It's a nice article :), a refreshing change from all the articles going on about Hingis not winning a grand slam that I have kept coming across in the last few months.

Bright Red
Jan 30th, 2002, 01:36 AM
Please note that I said "almost bash".

Thank you.

Jordan.
Jan 30th, 2002, 03:43 AM
Great article!So much on one point..:rolleyes:

Celeste
Jan 30th, 2002, 04:17 AM
I'm in insulin shock after reading that too-sweet article.

It's an obvious bash on the Williams sisters. Who do you think wrote the article? It's Ton Pro from the sanex board, who has made his contempt for them quite clear in the past.
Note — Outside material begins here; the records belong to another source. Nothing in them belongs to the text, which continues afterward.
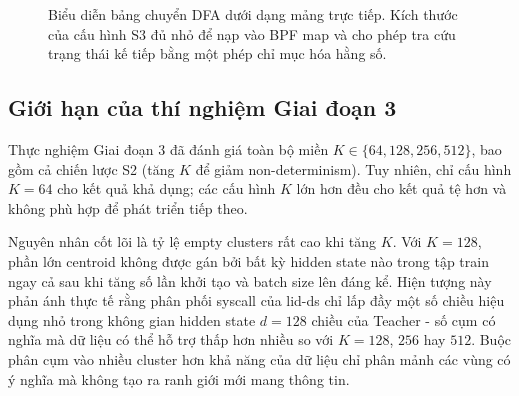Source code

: \documentclass[../main.tex]{subfiles}
\begin{document}
\begin{figure}[H]
  \centering
  \caption{Biểu diễn bảng chuyển DFA dưới dạng mảng trực tiếp. Kích
    thước của cấu hình
    S3 đủ nhỏ để nạp vào BPF map và cho phép tra cứu trạng thái kế
    tiếp bằng một phép
  chỉ mục hóa hằng số.}
  \label{fig:bpf_table}
\end{figure}

\subsection{Giới hạn của thí nghiệm Giai đoạn 3}
\label{subsec:p3_limits}

Thực nghiệm Giai đoạn 3 đã đánh giá toàn bộ miền $K \in \{64, 128,
256, 512\}$, bao gồm cả chiến lược S2 (tăng $K$ để giảm
non-determinism). Tuy nhiên, chỉ cấu hình $K = 64$ cho kết quả khả
dụng; các cấu hình $K$ lớn hơn đều cho kết quả tệ hơn và không phù
hợp để phát triển tiếp theo.

Nguyên nhân cốt lõi là tỷ lệ empty clusters rất cao khi tăng $K$.
Với $K = 128$, phần lớn centroid không được gán bởi bất kỳ hidden
state nào trong tập train ngay cả sau khi tăng số lần khởi tạo và
batch size lên đáng kể. Hiện tượng này phản ánh thực tế rằng phân
phối \gls{syscall} của \gls{lid-ds}
chỉ lấp đầy một số chiều hiệu dụng nhỏ trong không gian hidden state
$d = 128$ chiều của Teacher - số cụm có nghĩa mà dữ liệu có thể hỗ
trợ thấp hơn nhiều so với $K = 128$, $256$ hay $512$. Buộc phân cụm
vào nhiều cluster hơn khả năng của dữ liệu chỉ phân mảnh các vùng có
ý nghĩa mà không tạo ra ranh giới mới mang thông tin.
\end{document}
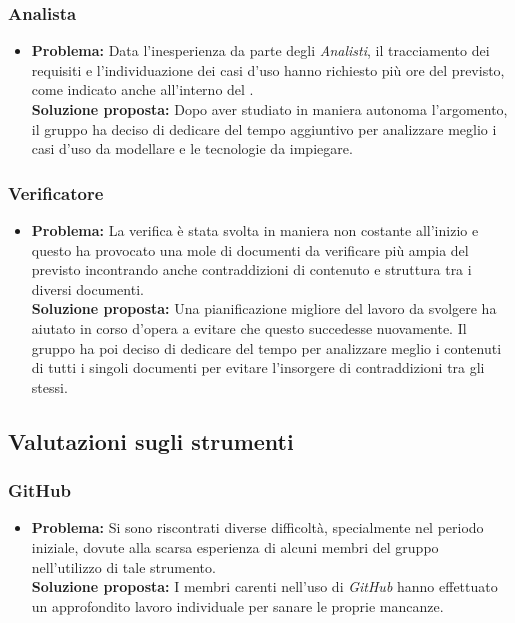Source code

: \subsubsection{Analista}
\begin{itemize}
	\item \textbf{Problema:} Data l'inesperienza da parte degli \textit{Analisti}, il tracciamento dei requisiti e l'individuazione dei casi d'uso hanno richiesto più ore del previsto, come indicato anche all'interno del \textit{}.\\
	\textbf{Soluzione proposta:} Dopo aver studiato in maniera autonoma l'argomento, il gruppo ha deciso di dedicare del tempo aggiuntivo per analizzare meglio i casi d’uso da modellare e le tecnologie da impiegare.	
\end{itemize}

\subsubsection{Verificatore}
\begin{itemize}
	\item \textbf{Problema:} La verifica è stata svolta in maniera non costante all'inizio e questo ha provocato una mole di documenti da verificare più ampia del previsto incontrando anche contraddizioni di contenuto e struttura tra i diversi documenti.\\
	\textbf{Soluzione proposta:} Una pianificazione migliore del lavoro da svolgere ha aiutato in corso d’opera a evitare che questo succedesse nuovamente. Il gruppo ha poi deciso di dedicare del tempo per analizzare meglio i contenuti di tutti i singoli documenti per evitare l’insorgere di contraddizioni tra gli stessi.	
\end{itemize}

\subsection{Valutazioni sugli strumenti}
\subsubsection{GitHub}
\begin{itemize}
	\item \textbf{Problema:} Si sono riscontrati diverse difficoltà, specialmente nel periodo iniziale, dovute alla scarsa esperienza di alcuni membri del gruppo nell'utilizzo di tale strumento.\\
	\textbf{Soluzione proposta:} I membri carenti nell'uso di \textit{GitHub} hanno effettuato un approfondito lavoro individuale per sanare le proprie mancanze.
\end{itemize}
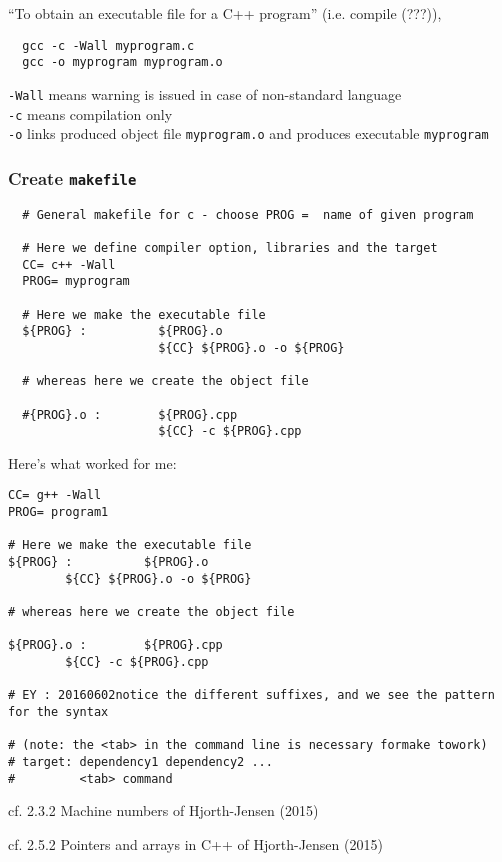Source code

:\documentclass[10pt]{amsart}
\begin{document}
\begin{multicols*}{2}
``To obtain an executable file for a C++ program'' (i.e. compile (???)), 
\begin{lstlisting}
  gcc -c -Wall myprogram.c
  gcc -o myprogram myprogram.o
\end{lstlisting}
\verb|-Wall| means warning is issued in case of non-standard language \\
\verb|-c| means compilation only \\
\verb|-o| links produced object file \verb|myprogram.o| and produces executable \verb|myprogram|

\subsubsection{Create \verb|makefile|}

\begin{lstlisting}
  # General makefile for c - choose PROG =  name of given program
  
  # Here we define compiler option, libraries and the target
  CC= c++ -Wall
  PROG= myprogram

  # Here we make the executable file
  ${PROG} :          ${PROG}.o
                     ${CC} ${PROG}.o -o ${PROG}

  # whereas here we create the object file

  #{PROG}.o :        ${PROG}.cpp
                     ${CC} -c ${PROG}.cpp
\end{lstlisting}

Here's what worked for me:
\begin{lstlisting}
CC= g++ -Wall
PROG= program1

# Here we make the executable file
${PROG} :          ${PROG}.o
        ${CC} ${PROG}.o -o ${PROG}

# whereas here we create the object file

${PROG}.o :        ${PROG}.cpp
        ${CC} -c ${PROG}.cpp

# EY : 20160602notice the different suffixes, and we see the pattern for the syntax

# (note: the <tab> in the command line is necessary formake towork)
# target: dependency1 dependency2 ...
#         <tab> command
\end{lstlisting}


cf. 2.3.2 Machine numbers of Hjorth-Jensen (2015) \cite{Hjor2015}


cf. 2.5.2 Pointers and arrays in C++ of Hjorth-Jensen (2015) \cite{Hjor2015}


\end{multicols*}
\end{document}
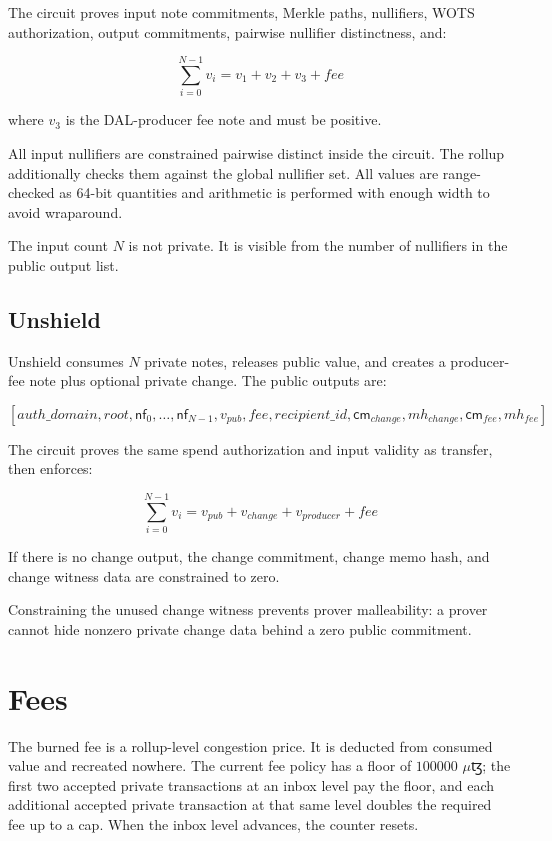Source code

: \documentclass[11pt]{article}
\newcommand{\tez}{\ensuremath{\mathrm{\text{ꜩ}}}}
\newcommand{\mutez}{\ensuremath{\mu\tez}}
\newcommand{\cm}{\mathsf{cm}}
\newcommand{\nf}{\mathsf{nf}}
\begin{document}
The circuit proves input note commitments, Merkle paths, nullifiers, WOTS
authorization, output commitments, pairwise nullifier distinctness, and:

\[
\sum_{i=0}^{N-1} v_i = v_1 + v_2 + v_3 + fee
\]

where \(v_3\) is the DAL-producer fee note and must be positive.

All input nullifiers are constrained pairwise distinct inside the circuit. The
rollup additionally checks them against the global nullifier set. All values are
range-checked as 64-bit quantities and arithmetic is performed with enough
width to avoid wraparound.

The input count \(N\) is not private. It is visible from the number of
nullifiers in the public output list.

\subsection{Unshield}

Unshield consumes \(N\) private notes, releases public value, and creates a
producer-fee note plus optional private change. The public outputs are:

\[
[auth\_domain, root, \nf_0,\ldots,\nf_{N-1}, v_{pub}, fee,
recipient\_id, \cm_{change}, mh_{change}, \cm_{fee}, mh_{fee}]
\]

The circuit proves the same spend authorization and input validity as transfer,
then enforces:

\[
\sum_{i=0}^{N-1} v_i =
v_{pub} + v_{change} + v_{producer} + fee
\]

If there is no change output, the change commitment, change memo hash, and
change witness data are constrained to zero.

Constraining the unused change witness prevents prover malleability: a prover
cannot hide nonzero private change data behind a zero public commitment.

\section{Fees}

The burned fee is a rollup-level congestion price. It is deducted from consumed
value and recreated nowhere. The current fee policy has a floor of
\(100000\) \mutez{}; the first two accepted private transactions at an inbox
level pay the floor, and each additional accepted private transaction at that
same level doubles the required fee up to a cap. When the inbox level advances,
the counter resets.
\end{document}
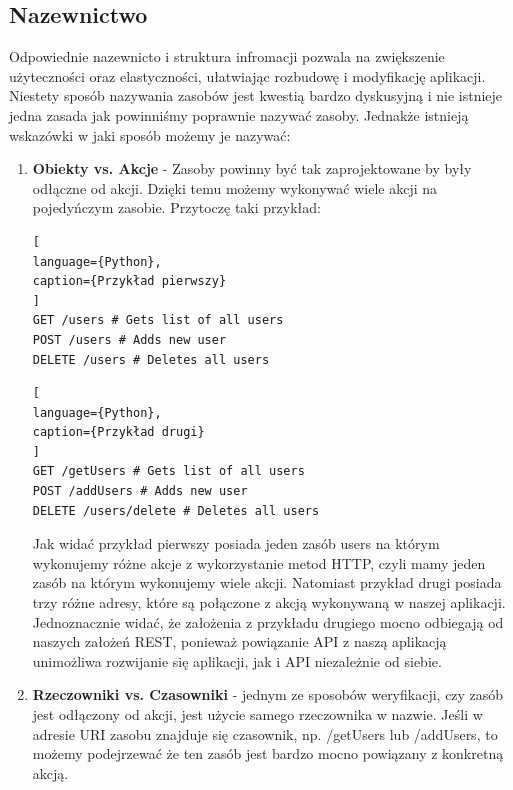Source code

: \documentclass[oneside,polski,logo,indent]{amuthesis}
\begin{document}
\begin{enumerate}
\begin{enumerate}
\begin{center}
\subsection{Nazewnictwo}
\end{center}

Odpowiednie nazewnicto i struktura infromacji pozwala na zwiększenie użyteczności oraz elastyczności, ułatwiając rozbudowę i modyfikację aplikacji. Niestety sposób nazywania zasobów jest kwestią bardzo dyskusyjną i nie istnieje jedna zasada jak powinniśmy poprawnie nazywać zasoby. Jednakże istnieją wskazówki w jaki sposób możemy je nazywać:\newline

\begin{enumerate}
\item \textbf{Obiekty vs. Akcje} - Zasoby powinny być tak zaprojektowane by były odłączne od akcji. Dzięki temu możemy wykonywać wiele akcji na pojedyńczym zasobie. Przytoczę taki przykład:\newline
\begin{lstlisting}[
language={Python},
caption={Przykład pierwszy}
]
GET /users # Gets list of all users
POST /users # Adds new user
DELETE /users # Deletes all users
\end{lstlisting}

\begin{lstlisting}[
language={Python},
caption={Przykład drugi}
]
GET /getUsers # Gets list of all users
POST /addUsers # Adds new user
DELETE /users/delete # Deletes all users
\end{lstlisting}

Jak widać przykład pierwszy posiada jeden zasób users na którym wykonujemy różne akcje z wykorzystanie metod HTTP, czyli mamy jeden zasób na którym wykonujemy wiele akcji. Natomiast przykład drugi posiada trzy różne adresy, które są połączone z akcją wykonywaną w naszej aplikacji. Jednoznacznie widać, że założenia z przykładu drugiego mocno odbiegają od naszych założeń REST, ponieważ powiązanie API z naszą aplikacją unimożliwa rozwijanie się aplikacji, jak i API niezależnie od siebie.\newline

\item \textbf{Rzeczowniki vs. Czasowniki} - jednym ze sposobów weryfikacji, czy zasób jest odłączony od akcji, jest użycie samego rzeczownika w nazwie. Jeśli w adresie URI zasobu znajduje się czasownik, np. /getUsers lub /addUsers, to możemy podejrzewać że ten zasób jest bardzo mocno powiązany z konkretną akcją.\newline


\end{enumerate}
\end{enumerate}
\end{enumerate}
\end{document}
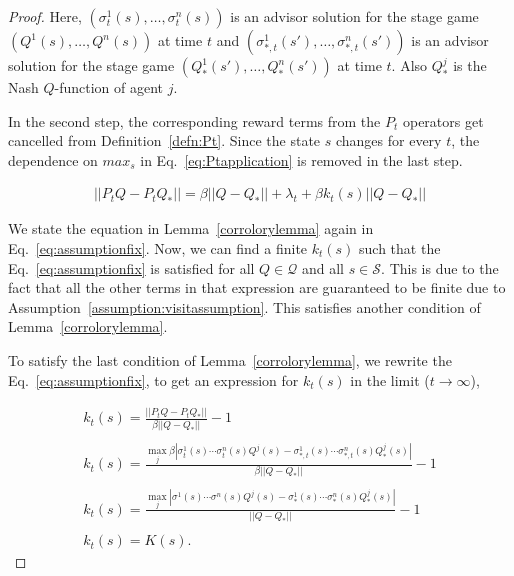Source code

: \documentclass[jair, twoside,11pt,theapa]{article}
\begin{document}
\begin{proof}
\noindent Here, $(\sigma^1_t(s), \ldots, \sigma^n_t(s))$ is an advisor solution for the stage game $(Q^1(s), \ldots, Q^n(s))$ at time $t$ and  $(\sigma^1_{*,t}(s'), \ldots, \sigma^n_{*,t}(s'))$ is an advisor solution for the stage game $(Q^1_*(s'), \ldots, Q^n_*(s'))$ at time $t$. Also $Q_{*}^j$ is the Nash $Q$-function of agent $j$. 


In the second step, the corresponding reward terms from the $P_t$ operators get cancelled from Definition~\ref{defn:Pt}. Since the state $s$ changes for every $t$, the dependence on $max_s$ in Eq.~\ref{eq:Ptapplication} is removed in the last step. 

\begin{equation}\label{eq:assumptionfix}
    \begin{array}{l}
   || P_tQ  - P_t Q_{*} || = \beta ||Q - Q_{*} || + \lambda_t + \beta k_t(s)||Q - Q_{*} ||
    \end{array}
\end{equation}


We state the equation in Lemma~\ref{corrolorylemma} again in  Eq.~\ref{eq:assumptionfix}. Now, we can find a finite  $k_t(s)$ such that the Eq.~\ref{eq:assumptionfix} is satisfied for all $Q \in \mathcal{Q}$ and all $s \in \mathcal{S}$. This is due to the fact that all the other terms in that expression are guaranteed to be finite due to Assumption~\ref{assumption:visitassumption}. This satisfies another condition of Lemma~\ref{corrolorylemma}.   





To satisfy the last condition of Lemma~\ref{corrolorylemma}, we rewrite the Eq.~\ref{eq:assumptionfix}, to get an expression for $k_t(s)$ in the limit ($t \xrightarrow{} \infty$), 

\begin{equation}\label{eq:rewrite}
    \begin{array}{l}
   k_t(s) = \frac{||P_t Q  - P_t {Q_{*}}||}{\beta||Q - Q_{*}||} - 1 \\  \\
   k_t(s) = \frac{\max_j \beta | \sigma^1_t(s) \cdots \sigma^n_t(s) Q^j(s)  - \sigma^1_{*,t}(s) \cdots \sigma_{*,t}^n(s) Q_{*}^{j}(s) |}{\beta||Q - Q_{*}||} - 1
   \\ \\ 
   k_t(s) = \frac{\max_j | \sigma^1(s) \cdots \sigma^n(s) Q^j(s)  - \sigma^1_{*}(s) \cdots \sigma_{*}^n(s) Q_{*}^{j}(s) |}{||Q - Q_{*}||} - 1 
   \\ \\ 
   k_t(s) = K(s).
    \end{array}
\end{equation}



\end{proof}
\end{document}
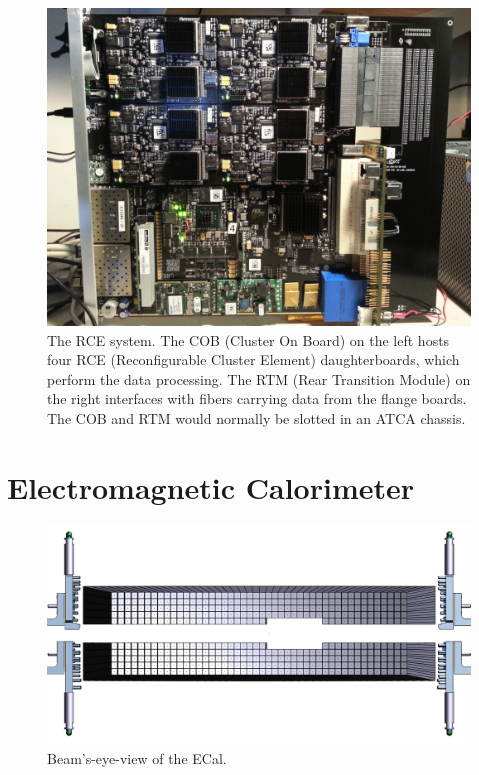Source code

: \begin{figure}[ht]
    \includegraphics[width=\textwidth]{detector/figs/rce}
    \caption{The RCE system. The COB (Cluster On Board) on the left hosts four RCE (Reconfigurable Cluster Element) daughterboards, which perform the data processing. The RTM (Rear Transition Module) on the right interfaces with fibers carrying data from the flange boards. The COB and RTM would normally be slotted in an ATCA chassis.}
    \label{fig:rce}
\end{figure}


\section{Electromagnetic Calorimeter}
\begin{figure}[ht]
    \includegraphics[width=\textwidth]{detector/figs/ECal}
    \caption{Beam's-eye-view of the ECal.}
    \label{fig:ecal}
\end{figure}

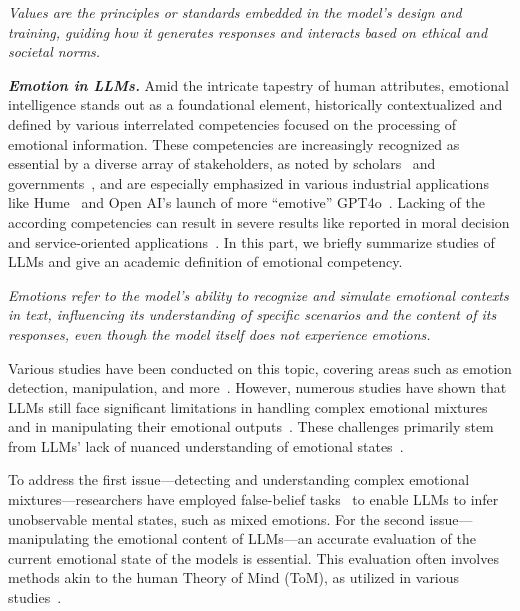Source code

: \begin{tcolorbox}[definition]
\textit{Values are the principles or standards embedded in the model's design and training, guiding how it generates responses and interacts based on ethical and societal norms.}
\end{tcolorbox}


\textit{\textbf{Emotion in LLMs.}} Amid the intricate tapestry of human attributes, emotional intelligence stands out as a foundational element, historically contextualized and defined by various interrelated competencies focused on the processing of emotional information. These competencies are increasingly recognized as essential by a diverse array of stakeholders, as noted by scholars~\cite{Ke2024ExploringTF, Normoyle2024UsingLT} and governments~\cite{Guardian_emtions, Medium_emtions}, and are especially emphasized in various industrial applications like Hume~\cite{hume_emtions} and Open AI’s launch of more “emotive” GPT4o~\cite{oprn_emtions}. Lacking of the according competencies can result in severe results like reported in moral decision and service-oriented applications~\cite{balomenos2005emotion, lei2023instructerc}. In this part, we briefly summarize studies of LLMs and give an academic definition of emotional competency. 

\begin{tcolorbox}[definition]
\textit{Emotions refer to the model's ability to recognize and simulate emotional contexts in text, influencing its understanding of specific scenarios and the content of its responses, even though the model itself does not experience emotions.}
\end{tcolorbox}

Various studies have been conducted on this topic, covering areas such as emotion detection, manipulation, and more~\cite{picard2001toward, minsky2007emotion, li2024quantifying, li2024think}. However, numerous studies have shown that LLMs still face significant limitations in handling complex emotional mixtures~\cite{devillers2005challenges} and in manipulating their emotional outputs~\cite{Street2024LLMTO, CarrascoFarr2024LargeLM}. These challenges primarily stem from LLMs' lack of nuanced understanding of emotional states~\cite{luo2024nus}.

To address the first issue—detecting and understanding complex emotional mixtures—researchers have employed false-belief tasks~\cite{ToMTest, vanduijn2023theory} to enable LLMs to infer unobservable mental states, such as mixed emotions. For the second issue—manipulating the emotional content of LLMs—an accurate evaluation of the current emotional state of the models is essential. This evaluation often involves methods akin to the human Theory of Mind (ToM), as utilized in various studies~\cite{bubeck2023sparks, kosinski2023theory, ullman2023large}.

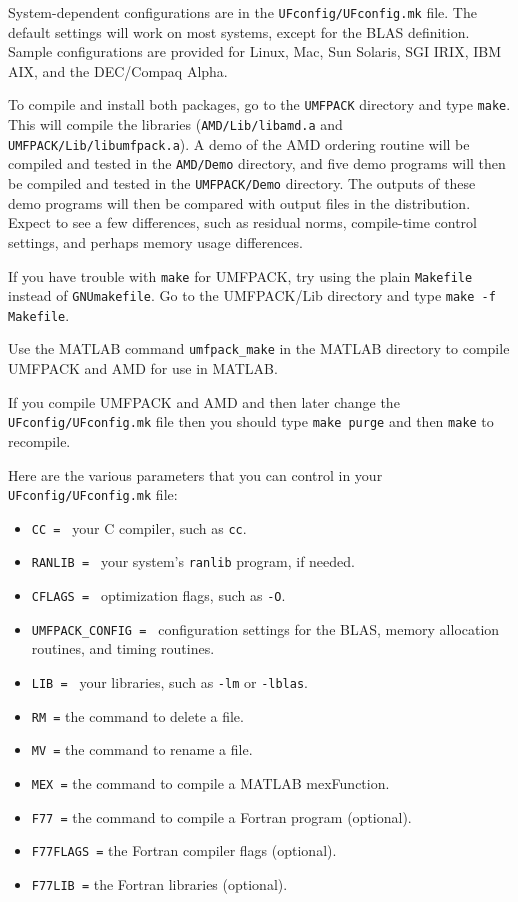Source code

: \documentclass[11pt]{article}
\begin{document}
System-dependent configurations are in the {\tt UFconfig/UFconfig.mk}
file.  The default
settings will work on most systems, except for the BLAS definition.
Sample configurations are provided
for Linux, Mac, Sun Solaris, SGI IRIX, IBM AIX, and the DEC/Compaq Alpha.

To compile and install both packages,
go to the {\tt UMFPACK} directory and type {\tt make}.  This will compile the
libraries ({\tt AMD/Lib/libamd.a} and {\tt UMFPACK/Lib/libumfpack.a}).
A demo of the AMD ordering routine will be compiled and tested in
the {\tt AMD/Demo} directory, and five demo programs will then be
compiled and tested in the {\tt UMFPACK/Demo} directory.
The outputs of these demo programs will then be compared with output
files in the distribution.  Expect to see a few differences, such as
residual norms, compile-time control settings, and perhaps memory usage
differences.

If you have trouble with {\tt make} for UMFPACK,
try using the plain {\tt Makefile} instead of {\tt GNUmakefile}.
Go to the UMFPACK/Lib directory and type {\tt make -f Makefile}.

Use the MATLAB command {\tt umfpack\_make} in the MATLAB directory
to compile UMFPACK and AMD for use in MATLAB.

If you compile UMFPACK and AMD and then later change the
{\tt UFconfig/UFconfig.mk} file
then you should type {\tt make purge} and then {\tt make} to recompile.

Here are the various parameters that you can control in your
{\tt UFconfig/UFconfig.mk} file:

\begin{itemize}
\item {\tt CC = } your C compiler, such as {\tt cc}.
\item {\tt RANLIB = } your system's {\tt ranlib} program, if needed.
\item {\tt CFLAGS = } optimization flags, such as {\tt -O}.
\item {\tt UMFPACK\_CONFIG = } configuration settings for the BLAS,
    memory allocation routines, and timing routines.
\item {\tt LIB = } your libraries, such as {\tt -lm} or {\tt -lblas}.
\item {\tt RM =} the command to delete a file.
\item {\tt MV =} the command to rename a file.
\item {\tt MEX =} the command to compile a MATLAB mexFunction.
\item {\tt F77 =} the command to compile a Fortran program (optional).
\item {\tt F77FLAGS =} the Fortran compiler flags (optional).
\item {\tt F77LIB =} the Fortran libraries (optional).
\end{itemize}
\end{document}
While he has carefully not made a reference to any players in this regard, it is clear to whom he is referring at least twice, suggesting pull-outs and no shows on either phony grounds, or because tennis is not their main priority. Where's Get Christie Love! when you need her, she'd never let this pass without good critical comment! ;)

That said, he makes a lot of really good points. Martina does play a very full schedule, makes a lot commitments, and sticks to them. This does help the tour, which is sometimes forgotten, it's just too bad he chooses to make this point in a manner that cuts down other players. It's easily made without pejorative references. Hingis is great on all surfaces, apparently doesn't mind a lot of travel, is not injury proned, and is popular world wide. She chooses then to play a lot and in doing this, has really helped events by being their marquee player, though I think he overestimates her popularity in the U.S. a bit. But what is a little irritating is that he claims she does all of this for pure love of the game in an altruistic gesture to the tour and to promote tennis everywhere. It does not cross his mind (or he chooses not to see this) that she may be motivated in whole or at least in part by hefty appearance fees that I am certain she commands, prize money, increased fame and exposure, and ranking points. Case in point, he refuses to acknowledge that her trip to the Middle East last year may have been for these precise reasons, not because she cared about bringing the sport to that area to promote the tour. There were quite heated debates about this last year. And she did not maintain No. 1 almost exclusively from Jan of 1999 through last year on her results in Slams alone. But she is a big asset to the tour, and I think that has been forgotten as she's taken a lot of heat for maintaining a "hollow" No. 1 ranking when in doing so, she has played many events that really needed a big name and she is the only "top" player to show up in that role in a lot of instances. It is not her fault that playing a lot and playing well are very well rewarded under the current system. Anyway, it is a good article in many ways, but smacks of rose-colored glasses. There's lots to praise about Martina without putting down the rest of the tour.

moon
Jan 30th, 2002, 05:20 AM
lmao@Celeste!! :D
too funny.

Celeste
Jan 30th, 2002, 05:33 AM
Hey moon! No, it's Ton Pro--he always claimed (in a pejorative manner of course) that he was a sports writer. Tony Profumo--it's the same person. I guess his boast was not an idle one. Thus, whatever he says goes because we are not sports writers, though he has admitted that Martina will never give him an interview and Melanie is "cold" to him at Indian Wells and elsewhere. Of course, if Richard was "cold" to him there would be another article on that alone. While I think Richard may be Svengali-like, Melanie is no less so, let's buy a clue here! Though, where was this article published? Anyway, the points are good, but he can't resist a little dig on the Williams sisters. What is sad is that he could have made the same point with no dig, which to me puts the article's credibility in question! LOL! :D

saki
Jan 30th, 2002, 03:04 PM
I think the article was from a Hingis news site, cos I remember seeing another article (on Hingis and the media) by him on there.

-Sonic-
Jan 30th, 2002, 03:34 PM
to paraphrase a well used comeback, made famous by some fans:

"how do you know why she did something.... are you in her head.... are you her best friend or agent or something.... yadda yadda".

I liked the article.

moby
Jan 30th, 2002, 03:44 PM
great article

as a rule, i like all pro-marti articles :D

thefreedesigner
Jan 30th, 2002, 04:25 PM
If it is Ton Pro (who I always found to be opiniated, thoroughly knowlegable, fair but with a 'natural' bias towards Hingis), then that's even better.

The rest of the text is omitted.